Because McDonald's collects cash when the coupon books are sold, cash collection is not an issue in this case. In order to determine if the revenue has been earned, the student must be careful in analyzing what McDonald's actually sold. Students who focus on the sale of the coupon book often conclude that the earning process is complete with the delivery of the book to the customer. In reality, McDonald's has a significant additional service to perform; it has to serve a meal.

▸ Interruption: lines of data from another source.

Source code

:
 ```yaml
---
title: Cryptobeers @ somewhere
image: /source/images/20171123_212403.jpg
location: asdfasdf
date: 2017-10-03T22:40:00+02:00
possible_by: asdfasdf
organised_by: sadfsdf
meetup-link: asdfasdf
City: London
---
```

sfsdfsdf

The correct point for revenue recognition in this case is when the customer uses the coupon or when the coupon expires and McDonald's has no further obligation.

Case B

In this case there is an extremely low down payment and some reason to believe that Quality Builders may default on the contract because of prior actions. If students believe that Howard Development could sue and collect on the contract, they will probably argue for revenue recognition. Given the risk of cash collection, most students will argue that revenue should be recognized as cash is collected. The text does not discuss FASB #66, but the instructor may want to mention during the discussion that there is authoritative guidance concerning minimum down payments before revenue can be recorded on a land sale.

Case C

While warranty work on refrigerators can involve significant amounts of effort and money, companies are permitted to record revenue at the point of sale. The text does not discuss this specific issue but the matching concept is mentioned in the context of revenue recognition. This is an excellent opportunity to mention the need to accrue estimated warranty expense at the time that sales revenue is recorded. Some students are surprised to see that costs that will be incurred in the future can be recorded as an expense in the current accounting period.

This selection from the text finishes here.